Avec les projets qui devront être mis en place, les aménagements au niveau du «maintenance» des turbines, entre autres, le renouvellement des contrats des Independent Power Producers (IPP) et l’utilisation du gaz liquéfié (dans un avenir qui n’est pas précisé), entre autres, tout devrait s’illuminer sans problème. Pour aller vers les énergies renouvelables, un appel international a été lancé. Bilan de cette opération : 260 projets ont été présentés. Pour l’instant, néanmoins, il est bien trop tôt pour savoir lesquels seront retenus. «Il y a des projets très intéressants qui sont éco-conscients et pleinement réalisables. Nous allons dans la bonne direction», confie un proche du dossier.

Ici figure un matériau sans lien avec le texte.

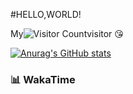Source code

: #HELLO,WORLD!

My![Visitor Count](https://profile-counter.glitch.me/yehui2001/count.svg)visitor
:kissing_heart:


[![Anurag's GitHub stats](https://github-readme-stats.vercel.app/api?username=yehui2001)](https://github.com/anuraghazra/github-readme-stats)


<!-- wakatime 统计 -->
### 📊 WakaTime


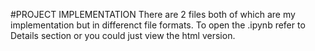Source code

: #PROJECT IMPLEMENTATION
There are 2 files both of which are my implementation but in differenct file formats. To open the .ipynb refer to Details section or you could just view the html version.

Mais alors, d’où vient ce spectre du black-out qui revient hanter, de façon ponctuelle, les Mauriciens ? S’agit-il d’une sorte de marronnier de la terreur ? Georges Brelu-Brelu, membre de la Plateforme citoyenne, qui lutte depuis des années contre l’utilisation du charbon et pour la promotion des énergies renouvelables, estime qu’il s’agit de «enn koze politik» : «Depuis 2005, nous avons débuté un combat contre le charbon. Il était déjà question de black-out. La situation était urgente, disait-on à l’époque. La centrale de CT Power était nécessaire pour éviter le pire. Durant ces dix années, il n’y a eu aucun problème pourtant.»
La situation n’est pas aussi alarmante que certains tentent de le faire croire, explique-t-il. «Il faut bien trouver un prétexte pour faire passer des projets qui ne sont pas durables. Et quoi de mieux qu’une menace de black-out ?» se demande-t-il. Comme lui, d’autres acteurs du secteur énergétique ont pris position cette semaine. Notamment Khalil Elahee qui estime que le spectre du black-out n’a pas sa raison d’être. Ce n’est pas pour autant qu’une politique énergétique et l’aménagement qui va avec ne soient pas nécessaires pour les prochaines années.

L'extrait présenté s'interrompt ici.